■ Supplied material ■
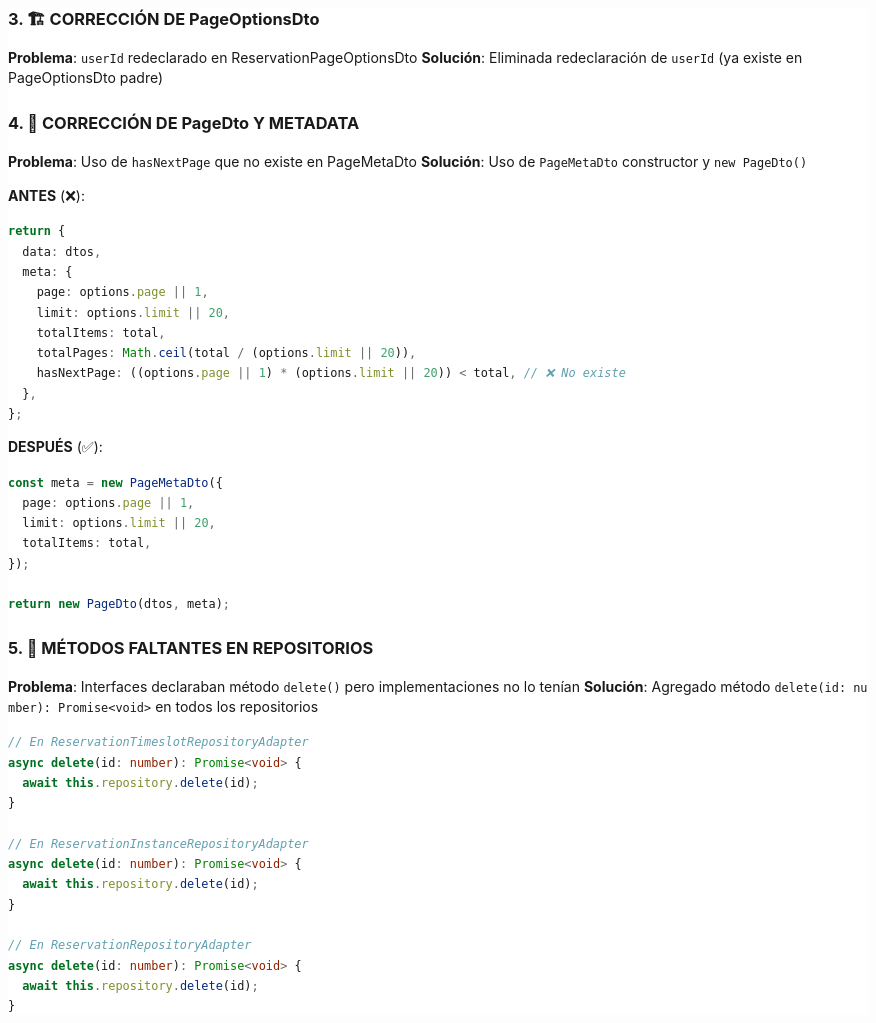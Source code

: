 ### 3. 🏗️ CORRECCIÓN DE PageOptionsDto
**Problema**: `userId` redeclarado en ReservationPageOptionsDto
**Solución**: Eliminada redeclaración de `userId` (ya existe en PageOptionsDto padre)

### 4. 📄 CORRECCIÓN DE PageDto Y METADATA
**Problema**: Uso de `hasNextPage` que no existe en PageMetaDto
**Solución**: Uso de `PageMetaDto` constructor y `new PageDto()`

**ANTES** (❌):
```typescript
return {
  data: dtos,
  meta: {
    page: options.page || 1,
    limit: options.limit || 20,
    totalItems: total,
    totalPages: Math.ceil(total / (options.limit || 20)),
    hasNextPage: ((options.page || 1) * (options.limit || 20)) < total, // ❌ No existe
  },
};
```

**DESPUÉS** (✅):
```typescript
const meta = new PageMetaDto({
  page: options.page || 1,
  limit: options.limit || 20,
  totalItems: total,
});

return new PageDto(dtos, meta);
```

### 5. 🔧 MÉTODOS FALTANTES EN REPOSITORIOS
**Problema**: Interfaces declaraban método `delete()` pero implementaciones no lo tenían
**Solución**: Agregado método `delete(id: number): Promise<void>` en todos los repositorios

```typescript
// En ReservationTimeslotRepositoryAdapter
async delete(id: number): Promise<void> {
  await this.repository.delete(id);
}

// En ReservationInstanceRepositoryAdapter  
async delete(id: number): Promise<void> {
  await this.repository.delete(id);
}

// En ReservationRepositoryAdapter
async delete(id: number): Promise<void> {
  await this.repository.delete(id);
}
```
--
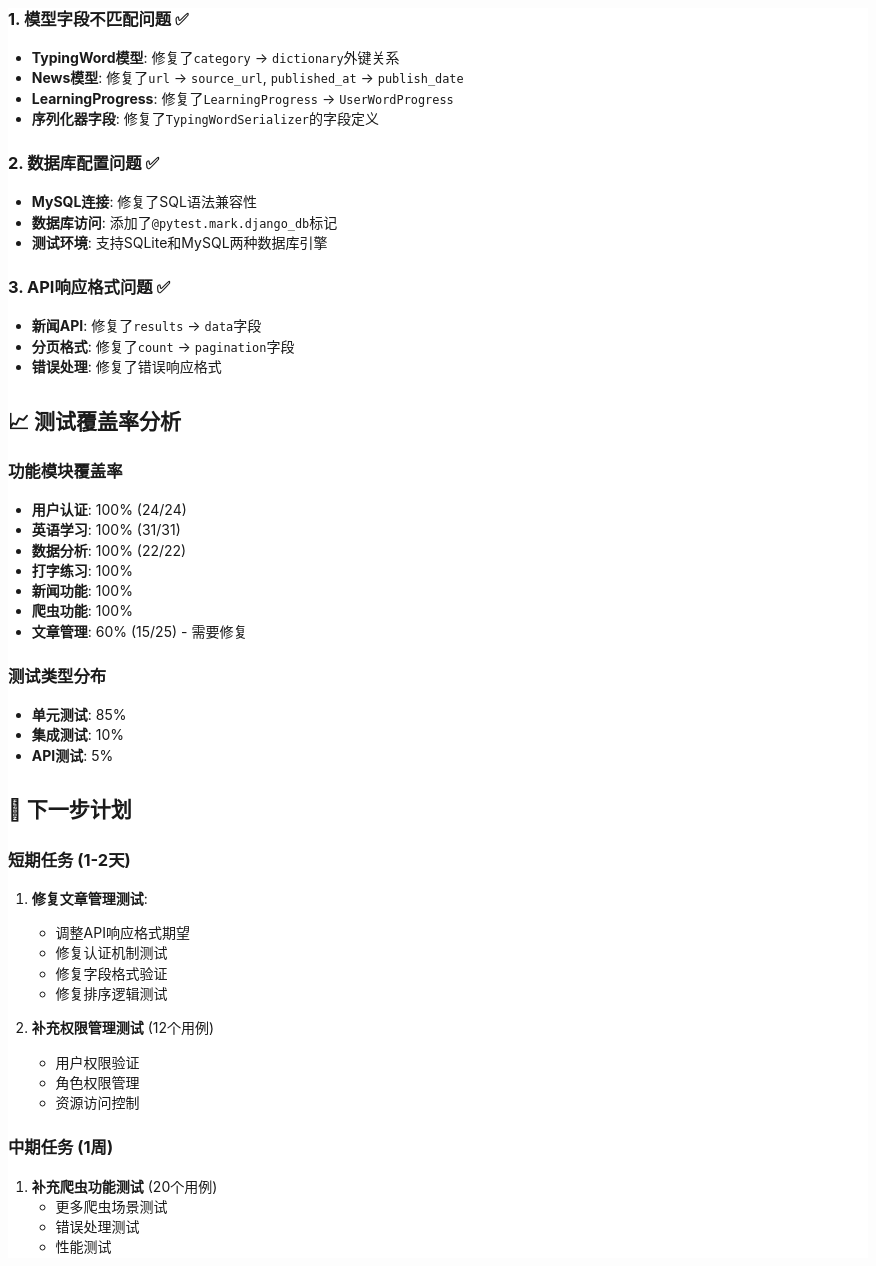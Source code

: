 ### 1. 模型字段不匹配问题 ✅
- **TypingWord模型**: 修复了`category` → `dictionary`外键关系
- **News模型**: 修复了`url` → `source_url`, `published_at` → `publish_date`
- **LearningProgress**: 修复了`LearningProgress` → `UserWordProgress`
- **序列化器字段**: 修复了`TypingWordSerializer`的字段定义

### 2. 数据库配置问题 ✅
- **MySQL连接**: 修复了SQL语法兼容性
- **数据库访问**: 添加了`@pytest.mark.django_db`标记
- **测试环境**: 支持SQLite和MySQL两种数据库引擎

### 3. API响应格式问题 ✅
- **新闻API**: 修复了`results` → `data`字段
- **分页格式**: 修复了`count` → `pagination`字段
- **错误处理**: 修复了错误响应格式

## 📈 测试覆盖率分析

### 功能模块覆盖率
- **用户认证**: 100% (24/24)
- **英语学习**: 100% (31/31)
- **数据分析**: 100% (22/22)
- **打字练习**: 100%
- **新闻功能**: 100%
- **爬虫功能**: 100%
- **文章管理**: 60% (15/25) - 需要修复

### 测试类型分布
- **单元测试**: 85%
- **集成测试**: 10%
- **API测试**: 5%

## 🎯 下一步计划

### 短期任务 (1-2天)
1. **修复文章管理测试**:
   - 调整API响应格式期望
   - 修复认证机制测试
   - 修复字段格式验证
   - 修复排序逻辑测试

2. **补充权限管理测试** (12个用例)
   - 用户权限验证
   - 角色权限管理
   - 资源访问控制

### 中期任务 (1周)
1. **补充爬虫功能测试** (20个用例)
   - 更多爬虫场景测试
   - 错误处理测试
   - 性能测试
---
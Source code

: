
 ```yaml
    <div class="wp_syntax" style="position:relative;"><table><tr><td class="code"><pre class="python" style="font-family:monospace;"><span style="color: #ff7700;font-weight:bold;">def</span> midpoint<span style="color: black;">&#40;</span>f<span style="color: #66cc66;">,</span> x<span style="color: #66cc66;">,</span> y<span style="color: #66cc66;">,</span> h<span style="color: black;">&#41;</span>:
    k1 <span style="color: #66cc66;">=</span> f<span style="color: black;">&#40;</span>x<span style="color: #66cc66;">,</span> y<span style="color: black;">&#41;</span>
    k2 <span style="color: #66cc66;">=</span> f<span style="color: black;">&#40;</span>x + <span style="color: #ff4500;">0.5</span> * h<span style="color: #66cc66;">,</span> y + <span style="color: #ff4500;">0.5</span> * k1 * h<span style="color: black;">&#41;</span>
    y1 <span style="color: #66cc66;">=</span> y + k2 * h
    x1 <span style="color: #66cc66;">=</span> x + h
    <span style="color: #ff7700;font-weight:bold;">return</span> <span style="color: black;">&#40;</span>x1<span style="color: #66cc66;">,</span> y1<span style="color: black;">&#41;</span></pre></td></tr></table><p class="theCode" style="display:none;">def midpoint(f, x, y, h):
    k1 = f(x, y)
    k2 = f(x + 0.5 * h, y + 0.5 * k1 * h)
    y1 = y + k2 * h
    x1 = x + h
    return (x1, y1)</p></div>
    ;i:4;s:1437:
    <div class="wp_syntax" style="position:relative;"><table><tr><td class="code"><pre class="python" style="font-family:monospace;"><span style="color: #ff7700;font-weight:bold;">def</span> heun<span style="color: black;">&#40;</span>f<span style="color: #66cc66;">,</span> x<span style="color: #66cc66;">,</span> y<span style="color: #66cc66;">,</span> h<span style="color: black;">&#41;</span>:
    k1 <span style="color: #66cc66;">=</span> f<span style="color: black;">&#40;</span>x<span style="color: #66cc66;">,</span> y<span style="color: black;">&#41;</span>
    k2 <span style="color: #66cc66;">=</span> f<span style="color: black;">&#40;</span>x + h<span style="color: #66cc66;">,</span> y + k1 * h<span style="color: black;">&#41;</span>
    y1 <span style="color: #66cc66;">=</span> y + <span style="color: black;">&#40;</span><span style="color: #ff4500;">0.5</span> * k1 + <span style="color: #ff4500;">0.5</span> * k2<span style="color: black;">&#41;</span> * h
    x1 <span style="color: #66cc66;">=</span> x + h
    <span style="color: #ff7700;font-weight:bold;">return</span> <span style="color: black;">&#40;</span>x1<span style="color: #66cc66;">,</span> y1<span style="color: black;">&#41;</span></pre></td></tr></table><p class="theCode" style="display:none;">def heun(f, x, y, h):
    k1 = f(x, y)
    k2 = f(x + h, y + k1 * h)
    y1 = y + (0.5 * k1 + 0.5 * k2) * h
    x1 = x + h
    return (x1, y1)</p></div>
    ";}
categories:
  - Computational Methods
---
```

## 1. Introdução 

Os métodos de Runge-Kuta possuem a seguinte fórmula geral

■ Assignment ■
Find each line above that contains "PageDto", and copy those lines.

■ Expected answer ■
### 4. 📄 CORRECCIÓN DE PageDto Y METADATA
**Solución**: Uso de `PageMetaDto` constructor y `new PageDto()`
return new PageDto(dtos, meta);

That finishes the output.